Únicamente dos palabras: “Iba Mouriño”, aparecían en la portada de un diario sensacionalista, que acabó en manos de muchos de los 200 policías y militares que custodian el escenario del accidente.

Juan Camilo Mouriño era hasta el martes secretario de Gobernación (Ministro del Interior), el principal colaborador del presidente Felipe Calderón, quien le confió el puesto en enero, a pesar de su juventud: tenía sólo 36 años.

Su muerte multiplicó la repercusión mediática y la curiosidad de decenas de personas que se acercaron a intentar obtener algún detalle de un accidente que pudo desencadenar una auténtica matanza.

“La gente empezó a gritar que había sido una bomba. Salí de mi taxi y empecé a correr. Tuve suerte de haber parado a repostar antes. Si no, hubiera estado en el lugar en ese momento y seguramente hubiera sido aplastado”, rememoró a la AFP un taxista testigo cercano de la tragedia.

A 200 metros del impacto
Como otros testimonios, este taxista recuerda haber escuchado entre tres y cuatro explosiones desde su situación a 200 metros del lugar del impacto.

“Se sintió como un temblor muy fuerte. El edificio en el que trabajo es de cristales y vimos toda la llamarada”, dijo a su vez a la AFP Esther Sánchez, de 33 años, quien trabaja en un inmueble cuyo frente quedó quemado hasta la octava planta.

Aún conmovida, Sánchez dijo que el edificio fue evacuado, y “al salir por la puerta de emergencia vimos trozos del avión y de los autos, y mientras caminábamos también vimos restos humanos”.

La mujer dijo que ayer miércoles no pudieron entrar al edificio donde está ubicada la oficina en la que trabaja como contable de una firma farmacéutica.

“Mi auto es uno de los afectados y lo estoy buscando, pero la zona está cercada y aún no tengo novedades”, dijo preocupada.

Un callejón rodeado de edificios altos
La avioneta colisionó en un callejón rodeado de edificios altos y aledaño al Paseo de la Reforma, la principal avenida capitalina, y al Periférico, una vía extremadamente transitada en esa hora.

A escasos metros del lugar se encuentra la Embajada de Finlandia, que estaba cerrada ayer miércoles; y a unos 200 metros la sala del Auditorio, donde se esperaban a miles de personas para un concierto del cantante local Alejandro Fernández que fue cancelado.

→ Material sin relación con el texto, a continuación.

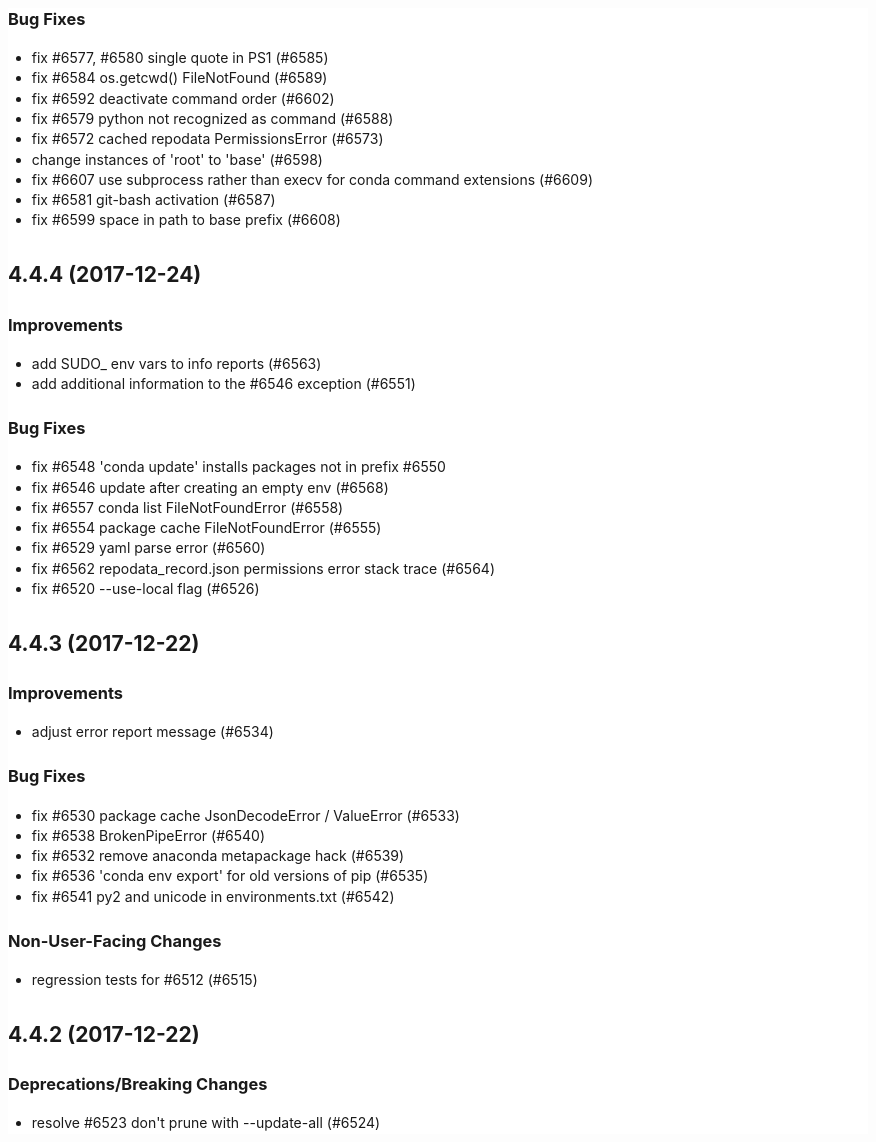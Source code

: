 ### Bug Fixes
* fix #6577, #6580 single quote in PS1 (#6585)
* fix #6584 os.getcwd() FileNotFound (#6589)
* fix #6592 deactivate command order (#6602)
* fix #6579 python not recognized as command (#6588)
* fix #6572 cached repodata PermissionsError (#6573)
* change instances of 'root' to 'base' (#6598)
* fix #6607 use subprocess rather than execv for conda command extensions (#6609)
* fix #6581 git-bash activation (#6587)
* fix #6599 space in path to base prefix (#6608)


## 4.4.4 (2017-12-24)

### Improvements
* add SUDO_ env vars to info reports (#6563)
* add additional information to the #6546 exception (#6551)

### Bug Fixes
* fix #6548 'conda update' installs packages not in prefix #6550
* fix #6546 update after creating an empty env (#6568)
* fix #6557 conda list FileNotFoundError (#6558)
* fix #6554 package cache FileNotFoundError (#6555)
* fix #6529 yaml parse error (#6560)
* fix #6562 repodata_record.json permissions error stack trace (#6564)
* fix #6520 --use-local flag (#6526)

## 4.4.3 (2017-12-22)

### Improvements
* adjust error report message (#6534)

### Bug Fixes
* fix #6530 package cache JsonDecodeError / ValueError (#6533)
* fix #6538 BrokenPipeError (#6540)
* fix #6532 remove anaconda metapackage hack (#6539)
* fix #6536 'conda env export' for old versions of pip (#6535)
* fix #6541 py2 and unicode in environments.txt (#6542)

### Non-User-Facing Changes
* regression tests for #6512 (#6515)


## 4.4.2 (2017-12-22)

### Deprecations/Breaking Changes
* resolve #6523 don't prune with --update-all (#6524)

No muy lejos, separada por el bosque de Chapultepec, se ubica la residencia presidencial de Los Pinos.

El área donde impactó la aeronave estaba rodeada por un cordón policial, y en algunos puntos habían colocado carteles que tapaban la visión de los periodistas y curiosos.

En la cinta amarilla que sellaba el lugar se leía “Escena del Crimen”, donde ya trabajan expertos mexicanos y estadounidenses para recoger evidencias.

“Estamos tomando las medidas del escenario del suceso y de los restos del avión”, explicó a la AFP uno de los peritos encargados del caso quien no quiso ofrecer más datos.

El gobierno descartó, en principio, que se trate de un atentado, y pidió cautela a los medios a la hora de avanzar detalles sobre los motivos de la tragedia.

Peritos también exigieron borrar videos y fotografías realizados por particulares en los que se veía a víctimas quemadas, dijo a la AFP uno de los taxistas que trabajan en una parada situada en ese punto.

Además de los 13 muertos --nueve en la aeronave y cuatro transeúntes-- resultaron heridas otras 40 personas, cuatro de ellas de gravedad.

El enorme cerco, sin embargo, no impedía ver varios coches de la treintena que fueron incendiados, así como puestos callejeros de venta de comida quemados.